- Country: Hungary
- County: Szabolcs-Szatmár-Bereg

Area
- • Total: 24.2 km^{2} (9.3 sq mi)

Population (2015)
- • Total: 1,732
- • Density: 71.6/km^{2} (185/sq mi)
- Time zone: UTC+1 (CET)
- • Summer (DST): UTC+2 (CEST)
- Postal code: 4542
- Area code: 45

= Petneháza =

Location of Szabolcs-Szatmar-Bereg county in Hungary

Petneháza is a village in Szabolcs-Szatmár-Bereg county, in the Northern Great Plain region of eastern Hungary.

==History==
===The jewish community===
The census of 1770 mentions Jews who lived in Petneháza. Most of them worked as merchants. The Jewish community was organized at the beginning of the 19th century. During the Schism in Hungarian Jewry, following the Hungarian Jewish Congress in 1869, 1868 the community joined the Orthodox stream.

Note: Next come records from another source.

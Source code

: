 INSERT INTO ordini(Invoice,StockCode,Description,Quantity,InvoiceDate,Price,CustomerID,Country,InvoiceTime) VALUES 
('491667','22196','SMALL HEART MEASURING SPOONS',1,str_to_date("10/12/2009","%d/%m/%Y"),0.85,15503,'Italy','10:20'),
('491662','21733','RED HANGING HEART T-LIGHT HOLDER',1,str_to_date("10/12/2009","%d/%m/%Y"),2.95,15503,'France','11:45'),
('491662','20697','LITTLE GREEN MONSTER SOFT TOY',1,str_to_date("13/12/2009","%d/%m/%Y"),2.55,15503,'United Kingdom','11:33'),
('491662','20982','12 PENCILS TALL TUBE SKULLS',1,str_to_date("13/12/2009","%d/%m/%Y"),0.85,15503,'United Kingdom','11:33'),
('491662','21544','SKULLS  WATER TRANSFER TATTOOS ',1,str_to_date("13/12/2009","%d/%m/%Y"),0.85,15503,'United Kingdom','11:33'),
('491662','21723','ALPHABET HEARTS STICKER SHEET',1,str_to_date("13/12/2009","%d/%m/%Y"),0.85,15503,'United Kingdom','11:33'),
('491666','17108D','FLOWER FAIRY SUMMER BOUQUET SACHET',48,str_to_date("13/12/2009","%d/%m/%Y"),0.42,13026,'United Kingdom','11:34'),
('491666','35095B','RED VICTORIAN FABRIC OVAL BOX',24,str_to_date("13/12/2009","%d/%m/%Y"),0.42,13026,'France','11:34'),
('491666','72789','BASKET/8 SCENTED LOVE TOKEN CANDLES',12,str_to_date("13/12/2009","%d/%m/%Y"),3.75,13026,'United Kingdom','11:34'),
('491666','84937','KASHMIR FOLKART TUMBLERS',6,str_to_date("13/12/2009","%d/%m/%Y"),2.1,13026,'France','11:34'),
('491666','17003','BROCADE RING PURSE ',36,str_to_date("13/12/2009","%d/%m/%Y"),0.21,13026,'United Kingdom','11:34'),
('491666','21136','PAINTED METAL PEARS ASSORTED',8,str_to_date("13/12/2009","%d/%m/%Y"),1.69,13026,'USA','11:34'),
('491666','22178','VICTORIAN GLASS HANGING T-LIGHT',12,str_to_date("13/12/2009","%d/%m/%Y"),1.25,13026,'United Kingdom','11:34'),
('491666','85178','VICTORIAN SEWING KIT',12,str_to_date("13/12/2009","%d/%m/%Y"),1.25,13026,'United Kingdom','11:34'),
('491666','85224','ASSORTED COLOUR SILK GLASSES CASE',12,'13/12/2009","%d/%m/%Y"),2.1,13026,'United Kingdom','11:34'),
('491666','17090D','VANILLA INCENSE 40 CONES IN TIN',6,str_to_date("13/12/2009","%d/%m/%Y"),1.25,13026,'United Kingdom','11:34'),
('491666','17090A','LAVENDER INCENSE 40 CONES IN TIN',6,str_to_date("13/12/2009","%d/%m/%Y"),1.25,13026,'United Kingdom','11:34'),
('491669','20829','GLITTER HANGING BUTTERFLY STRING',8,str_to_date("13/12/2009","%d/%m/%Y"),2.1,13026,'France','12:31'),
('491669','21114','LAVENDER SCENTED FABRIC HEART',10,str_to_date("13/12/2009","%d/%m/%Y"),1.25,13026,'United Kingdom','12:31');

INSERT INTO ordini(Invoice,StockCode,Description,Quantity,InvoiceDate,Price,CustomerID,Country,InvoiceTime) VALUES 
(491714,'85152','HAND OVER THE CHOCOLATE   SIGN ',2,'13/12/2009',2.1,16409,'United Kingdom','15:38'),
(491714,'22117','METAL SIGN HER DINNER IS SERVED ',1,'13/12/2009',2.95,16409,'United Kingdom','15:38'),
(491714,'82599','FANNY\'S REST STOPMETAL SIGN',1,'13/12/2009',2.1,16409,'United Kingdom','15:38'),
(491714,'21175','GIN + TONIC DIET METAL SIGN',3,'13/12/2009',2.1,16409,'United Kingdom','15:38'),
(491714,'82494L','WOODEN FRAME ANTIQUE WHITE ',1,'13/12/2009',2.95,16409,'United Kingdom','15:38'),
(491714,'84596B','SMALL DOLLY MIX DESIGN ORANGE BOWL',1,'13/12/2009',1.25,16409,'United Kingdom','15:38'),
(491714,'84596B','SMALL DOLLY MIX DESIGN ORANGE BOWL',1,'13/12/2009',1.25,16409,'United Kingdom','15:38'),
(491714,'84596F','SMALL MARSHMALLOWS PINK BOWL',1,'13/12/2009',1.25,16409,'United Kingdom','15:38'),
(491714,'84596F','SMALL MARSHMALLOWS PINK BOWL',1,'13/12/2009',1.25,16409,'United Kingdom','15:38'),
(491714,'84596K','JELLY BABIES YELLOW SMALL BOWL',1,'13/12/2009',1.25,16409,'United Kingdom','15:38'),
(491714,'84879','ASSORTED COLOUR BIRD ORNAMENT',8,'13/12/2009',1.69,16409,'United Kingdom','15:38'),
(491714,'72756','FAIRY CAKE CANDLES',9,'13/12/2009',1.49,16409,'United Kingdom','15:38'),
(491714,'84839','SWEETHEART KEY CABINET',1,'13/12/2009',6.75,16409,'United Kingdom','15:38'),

There were synagogue, two cemeteries and mikveh.

In 1941 young Jews from Petneháza were taken to forced labor, and only one of them survived.

In March 1944, about a month after the German army entered Hungary, the Jews of Petneháza were taken to Nyíregyháza, and from there were sent a few weeks later to the Auschwitz extermination camp.

==Geography==
It covers an area of 24.2 km2 and has a population of 1732 people (2015).